At the moment both government deficits and corporate savings are high. It is non-obvious but there is a close relationship between these quantities:
Let corporate profits, P = corporate savings, S + dividends, d
These profits are generated by paying wages to the labour force, W, using the capital stock owned by the corporate sector, K, and producing the economic output of the economy, Y i.e. P = Y - W
Households income is wages, W + dividends, d, less taxes, T, and is spent entirely on consumption, C (i.e. we assume all saving is done by the corporate sector).
The government raises taxes, T and buys government purchases, G from the corporate sector, running a deficit, D = G - T.
The corporate sector can also 'buy' some output from themselves to augment the capital stock, i.e. investment, I is used to increase K.

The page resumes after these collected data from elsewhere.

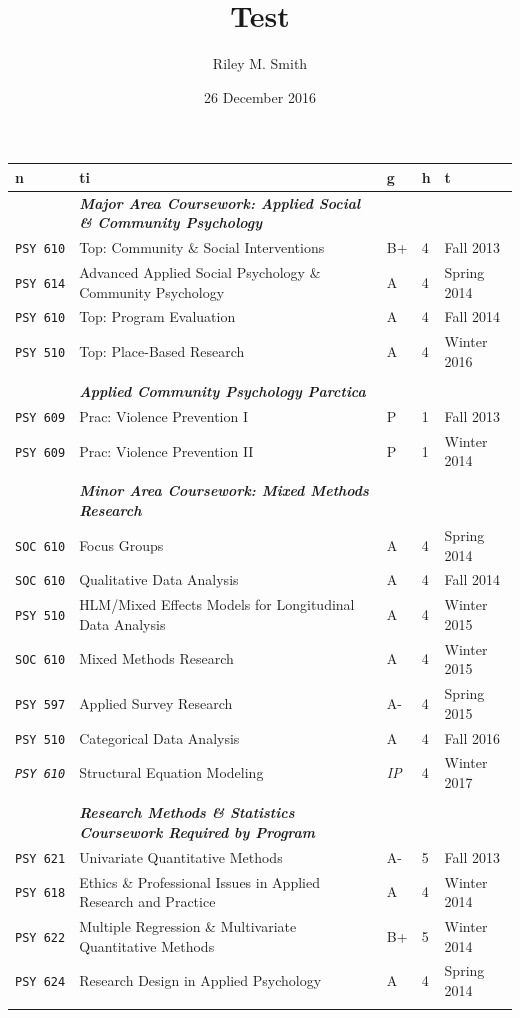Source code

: \documentclass[]{tufte-book}
\title{Test}
\author{Riley M. Smith}
\date{26 December 2016}
\newcommand{\rowgroup}[1]{\hspace{-1em}#1}
\begin{document}
\maketitle




\begin{longtable}[]{@{}lllll@{}}
\toprule
n & ti & g & h & t\tabularnewline
\midrule
\endhead
&
\rowgroup{\textbf{\textit{Major Area Coursework: Applied Social \& Community Psychology}}}
& & &\tabularnewline
\texttt{PSY\ 610} & Top: Community \& Social Interventions & B+ & 4 &
Fall 2013\tabularnewline
\texttt{PSY\ 614} & Advanced Applied Social Psychology \& Community
Psychology & A & 4 & Spring 2014\tabularnewline
\texttt{PSY\ 610} & Top: Program Evaluation & A & 4 & Fall
2014\tabularnewline
\texttt{PSY\ 510} & Top: Place-Based Research & A & 4 & Winter
2016\tabularnewline
\midrule & & & &\tabularnewline
& \rowgroup{\textbf{\textit{Applied Community Psychology Parctica}}} & &
&\tabularnewline
\texttt{PSY\ 609} & Prac: Violence Prevention I & P & 1 & Fall
2013\tabularnewline
\texttt{PSY\ 609} & Prac: Violence Prevention II & P & 1 & Winter
2014\tabularnewline
\midrule & & & &\tabularnewline
&
\rowgroup{\textbf{\textit{Minor Area Coursework: Mixed Methods Research}}}
& & &\tabularnewline
\texttt{SOC\ 610} & Focus Groups & A & 4 & Spring 2014\tabularnewline
\texttt{SOC\ 610} & Qualitative Data Analysis & A & 4 & Fall
2014\tabularnewline
\texttt{PSY\ 510} & HLM/Mixed Effects Models for Longitudinal Data
Analysis & A & 4 & Winter 2015\tabularnewline
\texttt{SOC\ 610} & Mixed Methods Research & A & 4 & Winter
2015\tabularnewline
\texttt{PSY\ 597} & Applied Survey Research & A- & 4 & Spring
2015\tabularnewline
\texttt{PSY\ 510} & Categorical Data Analysis & A & 4 & Fall
2016\tabularnewline
\emph{\texttt{PSY\ 610}} & Structural Equation Modeling & \emph{IP} & 4
& Winter 2017\tabularnewline
\midrule & & & &\tabularnewline
&
\rowgroup{\textbf{\textit{Research Methods \& Statistics Coursework Required by Program}}}
& & &\tabularnewline
\texttt{PSY\ 621} & Univariate Quantitative Methods & A- & 5 & Fall
2013\tabularnewline
\texttt{PSY\ 618} & Ethics \& Professional Issues in Applied Research
and Practice & A & 4 & Winter 2014\tabularnewline
\texttt{PSY\ 622} & Multiple Regression \& Multivariate Quantitative
Methods & B+ & 5 & Winter 2014\tabularnewline
\texttt{PSY\ 624} & Research Design in Applied Psychology & A & 4 &
Spring 2014\tabularnewline
\midrule & & & &\tabularnewline
\bottomrule
\end{longtable}
\end{document}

These relationships can be combined:
P = S + d = Y - W = C + G + I - W = W + d - T + G + I - W = d + D + I
i.e. S = D + I
Therefore, corporate savings is, under some assumptions, equal to government deficits + corporate investment. So when we see corporate savings as the mirror image of government deficits then all we're really seeing is constant (and very low) corporate investment.
This is just accounting, so there's no consideration of incentives or causality here. A freshwater/conservative reading of the current situation might be something like: we take corporate savings as given and governments choose the level of deficit that they run. Therefore government deficits cause the lack of corporate investment by providing an alternative home for these savings.

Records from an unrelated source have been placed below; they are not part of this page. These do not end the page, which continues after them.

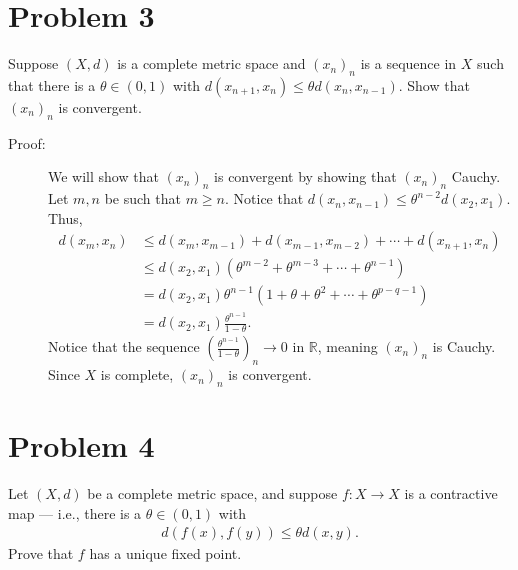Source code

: \documentclass[8pt]{extarticle}
\newcommand{\R}{\mathbb{R}}
\begin{document}
  \section{Problem 3}%
  Suppose $(X,d)$ is a complete metric space and $(x_n)_n$ is a sequence in $X$ such that there is a $\theta \in (0,1)$ with $d(x_{n+1},x_n) \leq \theta d(x_n,x_{n-1})$. Show that $(x_n)_n$ is convergent.
  \begin{description}
    \item[Proof:] We will show that $(x_n)_n$ is convergent by showing that $(x_n)_n$ Cauchy. Let $m,n$ be such that $m\geq n$. Notice that $d(x_n,x_{n-1}) \leq \theta^{n-2}d(x_2,x_1)$. Thus,
      \begin{align*}
        d(x_m,x_n) &\leq d(x_m,x_{m-1}) + d(x_{m-1},x_{m-2}) + \cdots + d(x_{n+1},x_n)\\
                   &\leq d(x_2,x_1)\left(\theta^{m-2} + \theta^{m-3} + \cdots + \theta^{n-1}\right)\\
                   &= d(x_2,x_1) \theta^{n-1}\left(1 + \theta + \theta^2 + \cdots + \theta^{p-q-1}\right)\\
                   &= d(x_2,x_1)\frac{\theta^{n-1}}{1-\theta}.
      \end{align*}
      Notice that the sequence $\left(\frac{\theta^{n-1}}{1-\theta}\right)_{n}\rightarrow 0$ in $\R$, meaning $(x_n)_n$ is Cauchy. Since $X$ is complete, $(x_n)_n$ is convergent.
  \end{description}
  \section{Problem 4}%
  Let $(X,d)$ be a complete metric space, and suppose $f: X\rightarrow X$ is a contractive map --- i.e., there is a $\theta \in (0,1)$ with
  \begin{align*}
    d(f(x),f(y)) \leq \theta d(x,y).
  \end{align*}
  Prove that $f$ has a unique fixed point.
\end{document}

My reading of the situation is more like, governments choose the level of their spending, G, and they choose the tax rate - but the level of economic activity ultimately determines the tax revenue, T and so deficit, D is endogenous. Expectations of demand determine corporate investment I. Therefore low demand expectations means low investment and is strongly suggestive of low tax take and so high deficits. Corporate savings is still the sum of D and I, but these are driven in opposite directions by demand expectations. If larger government spending now was such that demand expectations were boosted to a level that raised investment, then any inertia in corporate savings would require that the deficit was actually reduced by the increased government spending. Chris Dillow has a
post on this too: I don't completely agree with his take on Labour's fiscal policies during the 00's since, given global imbalances it must have been possible to realise that government revenues from the financial sector were not sustainable. If this income had been spent on capital investment rather than revenue spending then his argument is fine though.
Of course it could be that there is no inertia in corporate savings, and so the increase in investment could be accompanied by an increase in corporate savings. This could be achieved by a reduction in dividends - probably reducing tax take and increasing the deficit - and so a reduction in private consumption i.e. higher government consumption merely crowds out private consumption. However, this implies that an economy with unemployed resources chooses to meet an increase in demand from the government by reducing private demand. Quite possible that unemployed resources are used to meet the increase in demand which would allow investment to increase without corporate savings increasing, requiring that the deficit falls.
Again, if we want the investment, required to mitigate resource constraints and climate change, to actually be made, we need to ensure demand is maintained.